From the listing below, pull out all lines with "choice" in them.

▼▼▼

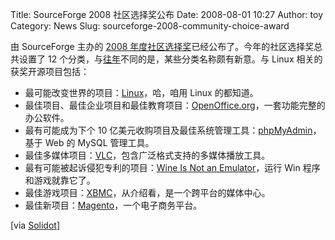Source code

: Title: SourceForge 2008 社区选择奖公布
Date: 2008-08-01 10:27
Author: toy
Category: News
Slug: sourceforge-2008-community-choice-award

由 SourceForge 主办的 [2008
年度社区选择奖](http://sourceforge.net/community/cca08/)已经公布了。今年的社区选择奖总共设置了
12
个分类，与[往年](http://linuxtoy.org/archives/sourceforge-2007-community-choice-award.html)不同的是，某些分类名称颇有新意。与
Linux 相关的获奖开源项目包括：

-   最可能改变世界的项目：[Linux](http://www.linux.org/)，哈，咱用 Linux
    的都知道。
-   最佳项目、最佳企业项目和最佳教育项目：[OpenOffice.org](http://www.openoffice.org/)，一套功能完整的办公软件。
-   最有可能成为下个 10
    亿美元收购项目及最佳系统管理工具：[phpMyAdmin](http://sourceforge.net/projects/phpmyadmin)，基于
    Web 的 MySQL 管理工具。
-   最佳多媒体项目：[VLC](http://www.videolan.org/vlc/)，包含广泛格式支持的多媒体播放工具。
-   最有可能被起诉侵犯专利的项目：[Wine Is Not an
    Emulator](http://sourceforge.net/projects/wine)，运行 Win
    程序和游戏就靠它了。
-   最佳游戏项目：[XBMC](http://sourceforge.net/projects/xbmc)，从介绍看，是一个跨平台的媒体中心。
-   最佳新项目：[Magento](http://www.magentocommerce.com/)，一个电子商务平台。

[via
[Solidot](http://software.solidot.org/software/08/08/01/0032246.shtml)]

▲▲▲

Written solution:
Slug: sourceforge-2008-community-choice-award
个分类，与[往年](http://linuxtoy.org/archives/sourceforge-2007-community-choice-award.html)不同的是，某些分类名称颇有新意。与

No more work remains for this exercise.